DreamTexture: Shape from Virtual Texture with Analysis by Augmentation
This work addresses the challenge of efficient 3D reconstruction for computer vision applications, offering a novel paradigm that reduces computational costs compared to prior methods like DreamFusion.
The paper tackles the problem of computationally expensive 3D reconstruction from virtual views by proposing DreamTexture, a method that uses monocular depth cues and virtual texture alignment to reconstruct 3D objects, achieving results that demonstrate generative models' inherent understanding of monocular shape cues.

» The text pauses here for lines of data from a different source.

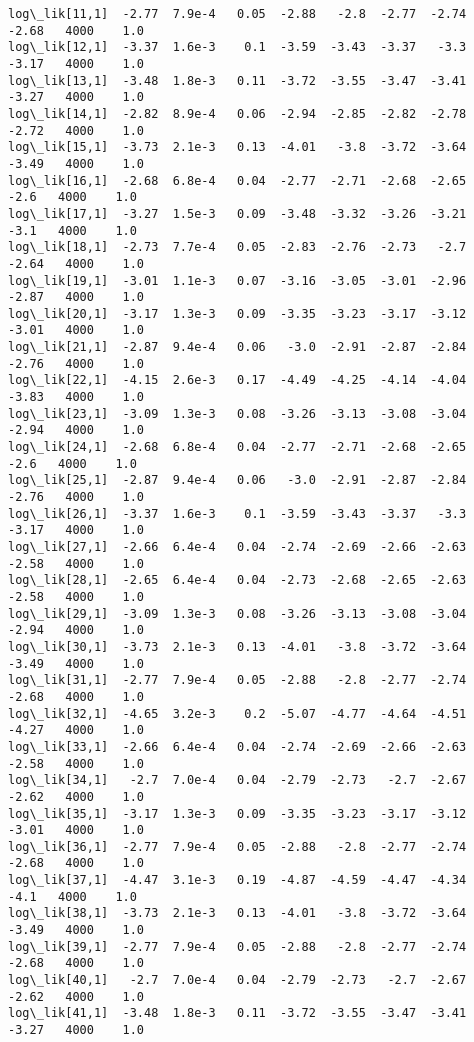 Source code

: \documentclass[11pt]{article}
\begin{document}
\begin{Verbatim}[commandchars=\\\{\}]
log\_lik[11,1]  -2.77  7.9e-4   0.05  -2.88   -2.8  -2.77  -2.74  -2.68   4000    1.0
log\_lik[12,1]  -3.37  1.6e-3    0.1  -3.59  -3.43  -3.37   -3.3  -3.17   4000    1.0
log\_lik[13,1]  -3.48  1.8e-3   0.11  -3.72  -3.55  -3.47  -3.41  -3.27   4000    1.0
log\_lik[14,1]  -2.82  8.9e-4   0.06  -2.94  -2.85  -2.82  -2.78  -2.72   4000    1.0
log\_lik[15,1]  -3.73  2.1e-3   0.13  -4.01   -3.8  -3.72  -3.64  -3.49   4000    1.0
log\_lik[16,1]  -2.68  6.8e-4   0.04  -2.77  -2.71  -2.68  -2.65   -2.6   4000    1.0
log\_lik[17,1]  -3.27  1.5e-3   0.09  -3.48  -3.32  -3.26  -3.21   -3.1   4000    1.0
log\_lik[18,1]  -2.73  7.7e-4   0.05  -2.83  -2.76  -2.73   -2.7  -2.64   4000    1.0
log\_lik[19,1]  -3.01  1.1e-3   0.07  -3.16  -3.05  -3.01  -2.96  -2.87   4000    1.0
log\_lik[20,1]  -3.17  1.3e-3   0.09  -3.35  -3.23  -3.17  -3.12  -3.01   4000    1.0
log\_lik[21,1]  -2.87  9.4e-4   0.06   -3.0  -2.91  -2.87  -2.84  -2.76   4000    1.0
log\_lik[22,1]  -4.15  2.6e-3   0.17  -4.49  -4.25  -4.14  -4.04  -3.83   4000    1.0
log\_lik[23,1]  -3.09  1.3e-3   0.08  -3.26  -3.13  -3.08  -3.04  -2.94   4000    1.0
log\_lik[24,1]  -2.68  6.8e-4   0.04  -2.77  -2.71  -2.68  -2.65   -2.6   4000    1.0
log\_lik[25,1]  -2.87  9.4e-4   0.06   -3.0  -2.91  -2.87  -2.84  -2.76   4000    1.0
log\_lik[26,1]  -3.37  1.6e-3    0.1  -3.59  -3.43  -3.37   -3.3  -3.17   4000    1.0
log\_lik[27,1]  -2.66  6.4e-4   0.04  -2.74  -2.69  -2.66  -2.63  -2.58   4000    1.0
log\_lik[28,1]  -2.65  6.4e-4   0.04  -2.73  -2.68  -2.65  -2.63  -2.58   4000    1.0
log\_lik[29,1]  -3.09  1.3e-3   0.08  -3.26  -3.13  -3.08  -3.04  -2.94   4000    1.0
log\_lik[30,1]  -3.73  2.1e-3   0.13  -4.01   -3.8  -3.72  -3.64  -3.49   4000    1.0
log\_lik[31,1]  -2.77  7.9e-4   0.05  -2.88   -2.8  -2.77  -2.74  -2.68   4000    1.0
log\_lik[32,1]  -4.65  3.2e-3    0.2  -5.07  -4.77  -4.64  -4.51  -4.27   4000    1.0
log\_lik[33,1]  -2.66  6.4e-4   0.04  -2.74  -2.69  -2.66  -2.63  -2.58   4000    1.0
log\_lik[34,1]   -2.7  7.0e-4   0.04  -2.79  -2.73   -2.7  -2.67  -2.62   4000    1.0
log\_lik[35,1]  -3.17  1.3e-3   0.09  -3.35  -3.23  -3.17  -3.12  -3.01   4000    1.0
log\_lik[36,1]  -2.77  7.9e-4   0.05  -2.88   -2.8  -2.77  -2.74  -2.68   4000    1.0
log\_lik[37,1]  -4.47  3.1e-3   0.19  -4.87  -4.59  -4.47  -4.34   -4.1   4000    1.0
log\_lik[38,1]  -3.73  2.1e-3   0.13  -4.01   -3.8  -3.72  -3.64  -3.49   4000    1.0
log\_lik[39,1]  -2.77  7.9e-4   0.05  -2.88   -2.8  -2.77  -2.74  -2.68   4000    1.0
log\_lik[40,1]   -2.7  7.0e-4   0.04  -2.79  -2.73   -2.7  -2.67  -2.62   4000    1.0
log\_lik[41,1]  -3.48  1.8e-3   0.11  -3.72  -3.55  -3.47  -3.41  -3.27   4000    1.0

\end{Verbatim}
\end{document}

DreamFusion established a new paradigm for unsupervised 3D reconstruction from virtual views by combining advances in generative models and differentiable rendering. However, the underlying multi-view rendering, along with supervision from large-scale generative models, is computationally expensive and under-constrained. We propose DreamTexture, a novel Shape-from-Virtual-Texture approach that leverages monocular depth cues to reconstruct 3D objects. Our method textures an input image by aligning a virtual texture with the real depth cues in the input, exploiting the inherent understanding of monocular geometry encoded in modern diffusion models. We then reconstruct depth from the virtual texture deformation with a new conformal map optimization, which alleviates memory-intensive volumetric representations. Our experiments reveal that generative models possess an understanding of monocular shape cues, which can be extracted by augmenting and aligning texture cues -- a novel monocular reconstruction paradigm that we call Analysis by Augmentation.